🤖 AI Summary
Autonomous traffic agents (ATAs) exhibit insufficient decision rationality and explainability when navigating conflicts among legal, social, and moral values.
Method: This paper proposes Value-Aligned Operational Design Domains (VODDs), a framework that shifts value-conflict analysis to the early system development phase—thereby transitioning from runtime ethical decision-making to structured value modeling during design. It integrates formal cognitive game-theoretic conflict modeling with techniques for value extraction, capability definition, behavior explanation, and adaptive optimization.

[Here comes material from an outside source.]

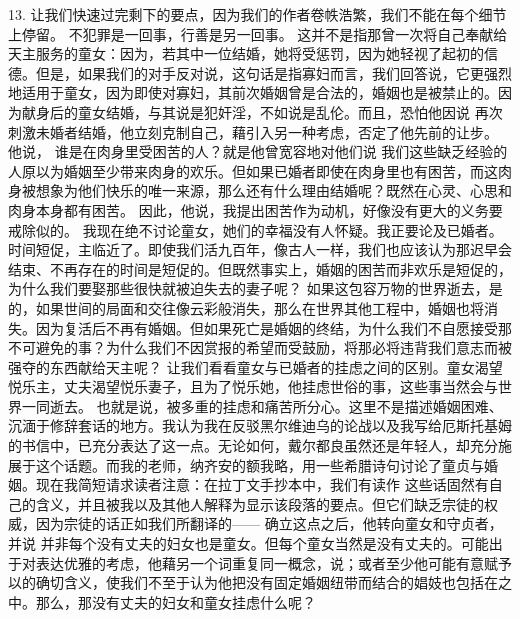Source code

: 13. 让我们快速过完剩下的要点，因为我们的作者卷帙浩繁，我们不能在每个细节上停留。 不犯罪是一回事，行善是另一回事。 这并不是指那曾一次将自己奉献给天主服务的童女：因为，若其中一位结婚，她将受惩罚，因为她轻视了起初的信德。但是，如果我们的对手反对说，这句话是指寡妇而言，我们回答说，它更强烈地适用于童女，因为即使对寡妇，其前次婚姻曾是合法的，婚姻也是被禁止的。因为献身后的童女结婚，与其说是犯奸淫，不如说是乱伦。而且，恐怕他因说 再次刺激未婚者结婚，他立刻克制自己，藉引入另一种考虑，否定了他先前的让步。 他说， 谁是在肉身里受困苦的人？就是他曾宽容地对他们说 我们这些缺乏经验的人原以为婚姻至少带来肉身的欢乐。但如果已婚者即使在肉身里也有困苦，而这肉身被想象为他们快乐的唯一来源，那么还有什么理由结婚呢？既然在心灵、心思和肉身本身都有困苦。 因此，他说，我提出困苦作为动机，好像没有更大的义务要戒除似的。 我现在绝不讨论童女，她们的幸福没有人怀疑。我正要论及已婚者。时间短促，主临近了。即使我们活九百年，像古人一样，我们也应该认为那迟早会结束、不再存在的时间是短促的。但既然事实上，婚姻的困苦而非欢乐是短促的，为什么我们要娶那些很快就被迫失去的妻子呢？ 如果这包容万物的世界逝去，是的，如果世间的局面和交往像云彩般消失，那么在世界其他工程中，婚姻也将消失。因为复活后不再有婚姻。但如果死亡是婚姻的终结，为什么我们不自愿接受那不可避免的事？为什么我们不因赏报的希望而受鼓励，将那必将违背我们意志而被强夺的东西献给天主呢？ 让我们看看童女与已婚者的挂虑之间的区别。童女渴望悦乐主，丈夫渴望悦乐妻子，且为了悦乐她，他挂虑世俗的事，这些事当然会与世界一同逝去。 也就是说，被多重的挂虑和痛苦所分心。这里不是描述婚姻困难、沉湎于修辞套话的地方。我认为我在反驳黑尔维迪乌的论战以及我写给厄斯托基姆的书信中，已充分表达了这一点。无论如何，戴尔都良虽然还是年轻人，却充分施展于这个话题。而我的老师，纳齐安的额我略，用一些希腊诗句讨论了童贞与婚姻。现在我简短请求读者注意：在拉丁文手抄本中，我们有读作 这些话固然有自己的含义，并且被我以及其他人解释为显示该段落的要点。但它们缺乏宗徒的权威，因为宗徒的话正如我们所翻译的—— 确立这点之后，他转向童女和守贞者，并说 并非每个没有丈夫的妇女也是童女。但每个童女当然是没有丈夫的。可能出于对表达优雅的考虑，他藉另一个词重复同一概念，说；或者至少他可能有意赋予以的确切含义，使我们不至于认为他把没有固定婚姻纽带而结合的娼妓也包括在之中。那么，那没有丈夫的妇女和童女挂虑什么呢？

Contribution/Results: VODDs introduces the first ODD extension paradigm explicitly designed for value alignment, enabling conflict-sensitive verification of value consistency and supporting iterative, value-informed design refinement. Empirical evaluation demonstrates substantial improvements in societal compliance and decision explainability under multi-objective value conflicts, thereby enhancing both normative robustness and stakeholder trust in ATA behavior.
📝 Abstract
Autonomous traffic agents (ATAs) are expected to act in ways tat are not only safe, but also aligned with stakeholder values across legal, social, and moral dimensions. In this paper, we adopt an established formal model of conflict from epistemic game theory to support the development of such agents. We focus on value conflicts-situations in which agents face competing goals rooted in value-laden situations and show how conflict analysis can inform key phases of the design process. This includes value elicitation, capability specification, explanation, and adaptive system refinement. We elaborate and apply the concept of Value-Aligned Operational Design Domains (VODDs) to structure autonomy in accordance with contextual value priorities. Our approach shifts the emphasis from solving moral dilemmas at runtime to anticipating and structuring value-sensitive behaviour during development.